Corriere.it 31-07-2006
Autonomia lombarda, il Colle apre un
dossier
ROMA - Un mese fa, dopo il referendum
che ha bocciato seccamente la devolution del centrodestra, si è
preoccupato di ammonire vincitori e vinti: «L’ancoraggio ai lineamenti
essenziali della Costituzione non si identifica con un chiuso e insostenibile
conservatorismo». Insomma, per Giorgio Napolitano quel voto non ha
posto una pietra tombale su eventuali riforme in senso federalista. Cambiare
si può. A patto che maggioranza e opposizione ritrovino il filo
del dialogo e si confrontino in un serio tentativo di cercare «ampie
convergenze» e «soluzioni condivise». Ora, passate le
schermaglie parlamentari sull’Afghanistan e sull’indulto, un nuovo banco
di prova per la coesione da lui predicata - e comunque tutta da costruire
- è riassunto in un fascicolo azzurro che si va infoltendo di ritagli
e che da sabato scorso è stato portato «all’attenzione del
presidente della Repubblica». Un dossier con i resoconti sul «progetto
di autonomia lombarda» lanciato dal governatore forzista Roberto
Formigoni.
Una proposta che sul Colle si valuta con
«attenzione guardinga», per dirla con il lessico (a sua volta
guardingo) utilizzato in simili circostanze. Cioè: con interesse
ma senza troppe aspettative, per il momento, in attesa che il quadro si
chiarisca politicamente e istituzionalmente. E con la speranza che analoghe
iniziative possano essere promosse dalle Regioni del Sud, in modo che non
si creino altre disparità nel Paese.
Certo, anche per il capo dello Stato forme
di regionalismo differenziato non devono rappresentare di per sé
uno scandalo, come ha spiegato il responsabile per i Rapporti con il Parlamento,
Vannino Chiti, che ha ricordato il precedente della Toscana e a nome dei
Ds ha «aperto» alla richiesta venuta da Milano. Quel che va
forse meglio precisato, per il Quirinale, è in quale maniera si
intende realizzare questo regionalismo a geometria variabile per evitare
che diventi «una fuga un avanti», secondo le ansie del ministro
agli Affari regionali ed esponente della Margherita, Linda Lanzillotta.
Timori sul quadro ordinamentale, soprattutto. Che, per essere sgombrati,
richiedono un accordo bipartisan sullo statuto regionale e sulle competenze
rivendicate, contemporanee intese per attivare le procedure fissate dall’articolo
116 della Carta, e una ricognizione su alcune correzioni condivise del
Titolo V della Costituzione.
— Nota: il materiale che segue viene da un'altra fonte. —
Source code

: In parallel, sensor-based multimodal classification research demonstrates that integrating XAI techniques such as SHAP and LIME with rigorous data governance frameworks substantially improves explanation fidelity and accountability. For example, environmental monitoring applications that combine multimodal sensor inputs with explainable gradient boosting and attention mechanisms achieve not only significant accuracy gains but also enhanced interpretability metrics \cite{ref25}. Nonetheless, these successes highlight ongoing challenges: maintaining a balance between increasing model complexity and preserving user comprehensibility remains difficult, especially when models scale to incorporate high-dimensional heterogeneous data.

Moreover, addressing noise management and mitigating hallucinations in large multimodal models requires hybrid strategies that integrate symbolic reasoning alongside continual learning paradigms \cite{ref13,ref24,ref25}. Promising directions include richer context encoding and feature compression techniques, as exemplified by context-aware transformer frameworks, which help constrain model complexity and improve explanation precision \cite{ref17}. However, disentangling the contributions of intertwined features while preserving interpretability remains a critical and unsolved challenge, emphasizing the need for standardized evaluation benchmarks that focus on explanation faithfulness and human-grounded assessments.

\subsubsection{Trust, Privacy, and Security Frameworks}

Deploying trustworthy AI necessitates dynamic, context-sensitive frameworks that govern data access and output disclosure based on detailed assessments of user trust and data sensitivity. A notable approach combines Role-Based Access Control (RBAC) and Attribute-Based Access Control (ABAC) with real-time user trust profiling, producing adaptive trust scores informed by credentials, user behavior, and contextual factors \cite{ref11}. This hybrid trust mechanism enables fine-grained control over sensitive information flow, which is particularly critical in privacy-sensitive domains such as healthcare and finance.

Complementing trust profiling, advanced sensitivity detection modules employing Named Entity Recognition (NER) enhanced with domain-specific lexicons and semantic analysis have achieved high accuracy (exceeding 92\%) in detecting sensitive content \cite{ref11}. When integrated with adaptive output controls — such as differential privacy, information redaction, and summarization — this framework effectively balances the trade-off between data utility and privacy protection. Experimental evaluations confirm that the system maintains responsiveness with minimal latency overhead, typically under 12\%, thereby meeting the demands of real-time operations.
Alla fine del percorso, infatti, la legge
che dovrebbe fissare le nuove e più estese autonomie va approvata
a maggioranza assoluta dei componenti della Camere, sulla base di un’intesa
tra lo Stato e la Regione interessata.
Lo spirito con cui Formigoni ha presentato
il suo piano d’azione - «nessuna rivalsa sulla sconfitta al referendum»,
«nessuna nostalgia ideologica del Lombardo-Veneto» - sembra
andare nella direzione dei «percorsi politici consensuali su questioni
d’interesse comune» che il presidente della Repubblica ha indicato
proprio a Milano, nel corso di una visita a metà luglio. Quando,
pur precisando che «per eventuali modifiche alla Carta del 1948 (le
cui linee di fondo sono per lui "ancora valide e attuali") si deve procedere
con grande ponderazione, concretezza e gradualità», aveva
però detto che «molte riforme non necessitano di leggi costituzionali»
per essere attuate. «Possono bastare le leggi ordinarie», aveva
insistito Giorgio Napolitano, toccando tangenzialmente il tema del Titolo
V pure con i leghisti Umberto Bossi e Roberto Maroni, durante un colloquio
riservato in Prefettura. La stessa strada che adesso, con queste prove
tecniche di dialogo, il governatore della Lombardia mostra di voler imboccare.